Inconsistent results with 3d MaxPool on GPU

I am experiencing some inconsistent predictions when running the same file multiple times. I followed the https://pytorch.org/docs/stable/notes/randomness.html guide to set all the seeds and enable/disable the respective cudnn flags.
Training a small 3D network with some pooling layers on the CPU runs smoothly and the results between multiple runs are consistent. When training on the GPU the network predictions change after a few iterations even though the exact same network (and initialization) is used. Excluding the pooling layers fixes the problem. Furthermore, I can not observe such inconsistencies when using an equivalent 2D model (with pooling layers).
Below is a generic 3D examples which replicates my observations on my system.

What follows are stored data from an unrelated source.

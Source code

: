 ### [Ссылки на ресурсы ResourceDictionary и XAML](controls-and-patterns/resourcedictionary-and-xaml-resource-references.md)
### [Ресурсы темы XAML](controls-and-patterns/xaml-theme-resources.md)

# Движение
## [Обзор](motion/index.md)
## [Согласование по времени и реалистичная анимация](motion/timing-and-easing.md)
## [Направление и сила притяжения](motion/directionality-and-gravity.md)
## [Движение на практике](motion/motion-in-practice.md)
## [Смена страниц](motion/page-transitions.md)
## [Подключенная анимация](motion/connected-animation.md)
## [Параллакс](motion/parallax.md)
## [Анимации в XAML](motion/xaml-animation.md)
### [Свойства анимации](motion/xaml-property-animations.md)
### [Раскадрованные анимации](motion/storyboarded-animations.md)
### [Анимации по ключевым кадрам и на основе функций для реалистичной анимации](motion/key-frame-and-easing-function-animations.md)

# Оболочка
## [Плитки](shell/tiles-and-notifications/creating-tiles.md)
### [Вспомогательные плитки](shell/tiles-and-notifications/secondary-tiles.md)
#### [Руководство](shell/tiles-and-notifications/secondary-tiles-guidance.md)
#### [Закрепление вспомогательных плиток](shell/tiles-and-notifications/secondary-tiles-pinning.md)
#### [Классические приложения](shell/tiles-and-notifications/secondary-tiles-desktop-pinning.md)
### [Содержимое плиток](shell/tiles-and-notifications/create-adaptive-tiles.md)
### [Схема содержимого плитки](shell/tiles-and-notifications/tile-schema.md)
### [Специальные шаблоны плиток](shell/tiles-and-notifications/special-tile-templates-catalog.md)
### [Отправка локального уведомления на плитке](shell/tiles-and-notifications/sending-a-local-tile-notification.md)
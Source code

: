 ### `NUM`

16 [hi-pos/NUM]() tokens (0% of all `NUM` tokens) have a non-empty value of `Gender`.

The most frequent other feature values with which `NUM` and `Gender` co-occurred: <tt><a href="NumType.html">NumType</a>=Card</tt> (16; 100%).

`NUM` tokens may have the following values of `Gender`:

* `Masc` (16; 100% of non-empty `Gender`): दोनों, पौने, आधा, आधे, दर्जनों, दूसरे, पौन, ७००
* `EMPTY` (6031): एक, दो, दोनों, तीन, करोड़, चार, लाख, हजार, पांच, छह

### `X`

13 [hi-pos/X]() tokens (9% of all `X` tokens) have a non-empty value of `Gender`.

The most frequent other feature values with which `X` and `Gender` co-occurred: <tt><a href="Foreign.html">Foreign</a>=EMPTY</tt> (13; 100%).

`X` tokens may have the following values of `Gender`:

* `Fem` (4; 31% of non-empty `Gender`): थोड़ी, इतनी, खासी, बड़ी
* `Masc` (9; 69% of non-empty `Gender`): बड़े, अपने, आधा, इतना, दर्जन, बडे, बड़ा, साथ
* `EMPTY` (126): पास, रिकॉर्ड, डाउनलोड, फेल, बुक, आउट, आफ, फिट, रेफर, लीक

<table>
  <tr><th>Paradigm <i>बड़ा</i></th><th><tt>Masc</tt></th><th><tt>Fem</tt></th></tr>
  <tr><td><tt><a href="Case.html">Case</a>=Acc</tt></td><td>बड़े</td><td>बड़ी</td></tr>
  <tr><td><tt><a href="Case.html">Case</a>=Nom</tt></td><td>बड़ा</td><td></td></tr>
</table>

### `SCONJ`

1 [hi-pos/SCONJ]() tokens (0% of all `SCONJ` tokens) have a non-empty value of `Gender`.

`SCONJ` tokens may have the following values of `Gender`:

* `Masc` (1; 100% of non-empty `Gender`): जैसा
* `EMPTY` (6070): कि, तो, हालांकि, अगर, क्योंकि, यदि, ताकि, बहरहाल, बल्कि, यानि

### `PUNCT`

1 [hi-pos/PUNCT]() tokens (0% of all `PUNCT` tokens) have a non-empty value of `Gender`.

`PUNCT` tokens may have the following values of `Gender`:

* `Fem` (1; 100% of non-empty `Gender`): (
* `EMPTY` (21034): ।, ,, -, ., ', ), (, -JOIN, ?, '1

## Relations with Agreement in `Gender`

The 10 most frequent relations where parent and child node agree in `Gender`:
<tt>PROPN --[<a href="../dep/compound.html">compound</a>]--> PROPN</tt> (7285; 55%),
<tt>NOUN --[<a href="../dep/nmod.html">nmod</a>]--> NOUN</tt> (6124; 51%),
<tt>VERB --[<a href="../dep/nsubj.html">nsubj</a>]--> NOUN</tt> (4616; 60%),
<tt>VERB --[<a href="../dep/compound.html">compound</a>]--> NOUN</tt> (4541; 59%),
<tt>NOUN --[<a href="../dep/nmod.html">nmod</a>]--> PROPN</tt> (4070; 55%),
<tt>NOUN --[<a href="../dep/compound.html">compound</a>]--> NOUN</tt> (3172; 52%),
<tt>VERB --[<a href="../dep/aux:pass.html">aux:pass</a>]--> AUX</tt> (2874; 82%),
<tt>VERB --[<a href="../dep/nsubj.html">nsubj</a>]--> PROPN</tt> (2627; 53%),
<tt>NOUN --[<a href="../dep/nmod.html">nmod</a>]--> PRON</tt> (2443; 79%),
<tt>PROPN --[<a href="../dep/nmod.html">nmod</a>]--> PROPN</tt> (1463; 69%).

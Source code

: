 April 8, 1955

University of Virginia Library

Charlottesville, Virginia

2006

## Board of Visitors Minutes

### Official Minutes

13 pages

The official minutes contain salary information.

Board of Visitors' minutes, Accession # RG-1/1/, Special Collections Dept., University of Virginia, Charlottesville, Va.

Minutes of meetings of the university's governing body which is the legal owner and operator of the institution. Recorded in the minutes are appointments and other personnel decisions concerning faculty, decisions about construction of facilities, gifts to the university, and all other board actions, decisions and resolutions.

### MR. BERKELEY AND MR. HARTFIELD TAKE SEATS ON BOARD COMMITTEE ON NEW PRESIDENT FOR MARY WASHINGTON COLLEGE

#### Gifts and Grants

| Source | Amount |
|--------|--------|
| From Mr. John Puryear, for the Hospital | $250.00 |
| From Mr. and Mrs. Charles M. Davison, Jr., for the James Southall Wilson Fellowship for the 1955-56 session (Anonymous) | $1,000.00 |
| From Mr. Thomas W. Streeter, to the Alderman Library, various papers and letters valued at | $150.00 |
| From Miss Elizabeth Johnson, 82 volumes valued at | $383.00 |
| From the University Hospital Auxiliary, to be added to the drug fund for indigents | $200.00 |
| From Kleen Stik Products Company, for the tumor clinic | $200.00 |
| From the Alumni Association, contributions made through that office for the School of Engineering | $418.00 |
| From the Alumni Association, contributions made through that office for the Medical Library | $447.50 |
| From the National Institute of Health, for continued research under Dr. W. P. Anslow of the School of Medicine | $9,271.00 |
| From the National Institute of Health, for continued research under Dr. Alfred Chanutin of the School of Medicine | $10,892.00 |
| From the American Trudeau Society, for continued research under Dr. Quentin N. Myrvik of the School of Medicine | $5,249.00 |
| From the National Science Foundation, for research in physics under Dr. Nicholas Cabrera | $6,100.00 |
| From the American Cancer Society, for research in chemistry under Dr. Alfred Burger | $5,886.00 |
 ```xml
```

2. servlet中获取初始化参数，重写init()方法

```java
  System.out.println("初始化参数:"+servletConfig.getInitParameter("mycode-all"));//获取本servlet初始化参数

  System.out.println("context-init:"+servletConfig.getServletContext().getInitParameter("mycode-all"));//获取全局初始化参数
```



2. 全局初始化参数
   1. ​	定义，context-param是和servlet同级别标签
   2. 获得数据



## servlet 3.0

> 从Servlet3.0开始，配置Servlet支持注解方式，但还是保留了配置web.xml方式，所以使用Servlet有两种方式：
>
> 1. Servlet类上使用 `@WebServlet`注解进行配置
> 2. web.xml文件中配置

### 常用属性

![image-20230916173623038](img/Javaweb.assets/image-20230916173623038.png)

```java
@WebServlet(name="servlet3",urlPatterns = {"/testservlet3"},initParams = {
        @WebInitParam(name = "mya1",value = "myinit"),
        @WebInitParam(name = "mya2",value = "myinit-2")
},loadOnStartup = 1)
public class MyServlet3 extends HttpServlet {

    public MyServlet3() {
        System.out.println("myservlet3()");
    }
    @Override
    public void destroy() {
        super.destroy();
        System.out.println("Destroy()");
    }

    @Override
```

Note: I’m not referring to differences between the CPU and the GPU run, I’m referring to multiple runs on the CPU/GPU respectively.

Tested on:
Ubuntu 18.04
Tried with: Torch 1.0post2 with cuda 10
Torch 0.4.1 with cuda 9
Nvidia GTX 980

Edit: updated description and replaced 3d resnet examples with much simpler/smaller network.

Thanks for the code snippet!
I debugged it a bit and think you are seeing some non-determinism due to some atomic operations.
From the reproducibility docs:

There are some PyTorch functions that use CUDA functions that can be a source of non-determinism. One class of such CUDA functions are atomic operations, in particular atomicAdd , where the order of parallel additions to the same value is undetermined and, for floating-point variables, a source of variance in the result. […]
A number of operations have backwards that use atomicAdd , in particular torch.nn.functional.embedding_bag() , torch.nn.functional.ctc_loss() and many forms of pooling, padding, and sampling. There currently is no simple way of avoiding non-determinism in these functions.

I’ve compared two runs for a single epoch and since the differences are increasing I assume this might be due to the atomicAdd in the backward function of your pooling layers.
Here are the differences for the predictions and losses:

print((preds1 - preds2).abs())
> tensor([0.0000e+00, 0.0000e+00, 1.1921e-07, 2.6822e-07, 2.9802e-08, 1.6391e-07,
        1.3411e-07, 1.4901e-07, 2.9802e-07, 4.7684e-07, 8.3447e-07, 2.3842e-07,
        1.3113e-06, 5.9605e-07, 2.3842e-07, 4.7684e-07, 4.1723e-06, 6.8545e-06,
        9.6858e-06, 1.2815e-05, 4.9993e-06, 6.1840e-06, 5.8860e-06, 6.7577e-06,
        6.6683e-06, 5.5283e-06, 5.8264e-06, 6.8545e-06, 7.7151e-06, 8.6427e-06,
        7.5623e-06, 6.1095e-06, 5.7220e-06, 1.9968e-06, 2.0415e-06, 9.5367e-07,
        1.5795e-06, 2.2650e-06, 1.2517e-06, 4.8578e-06, 5.9009e-06, 1.0103e-05,
        1.5825e-05, 2.7329e-05, 2.5600e-05, 3.5465e-05, 2.5690e-05, 1.8418e-05,
        5.1737e-05, 9.8228e-05])
print((losses1 - losses2).abs())
> tensor([0.0000e+00, 0.0000e+00, 0.0000e+00, 5.9605e-08, 0.0000e+00, 5.9605e-08,
        5.9605e-08, 5.9605e-08, 1.4901e-07, 8.9407e-08, 1.4901e-07, 1.1921e-07,
        1.0729e-06, 1.0431e-07, 2.3842e-07, 2.3842e-07, 2.9802e-06, 4.5300e-06,
        5.9009e-06, 5.7220e-06, 2.6226e-06, 3.0398e-06, 3.0398e-06, 3.3379e-06,
        3.2783e-06, 2.9802e-06, 3.0994e-06, 3.6359e-06, 3.9935e-06, 4.3511e-06,
        3.6359e-06, 3.2187e-06, 2.6822e-06, 1.1325e-06, 8.3447e-07, 3.5763e-07,
        8.9407e-07, 8.9407e-07, 5.9605e-07, 2.8014e-06, 3.6955e-06, 3.9935e-06,
        9.5367e-06, 1.1146e-05, 1.0610e-05, 1.4484e-05, 1.0252e-05, 7.1228e-06,
        3.2902e-05, 3.5226e-05])

Thank you for your quick response!
I guess you are right, just wanted to double check. I was a bit surprised by the fact, that this only happens when 3d pooling is used and not with 2d pooling (or an equivalent 2d version of the network).

Not, sure why this happens in the 3d case but not in 2d, but atomicAdd will be used, if the kernel_size is not equal to the stride as described in these lines of code.
If you change your nn.MaxPool3d layers to nn.MaxPool3d(kernel_size=2, stride=2, padding=0), you should get deterministic results.

Thank you, good to know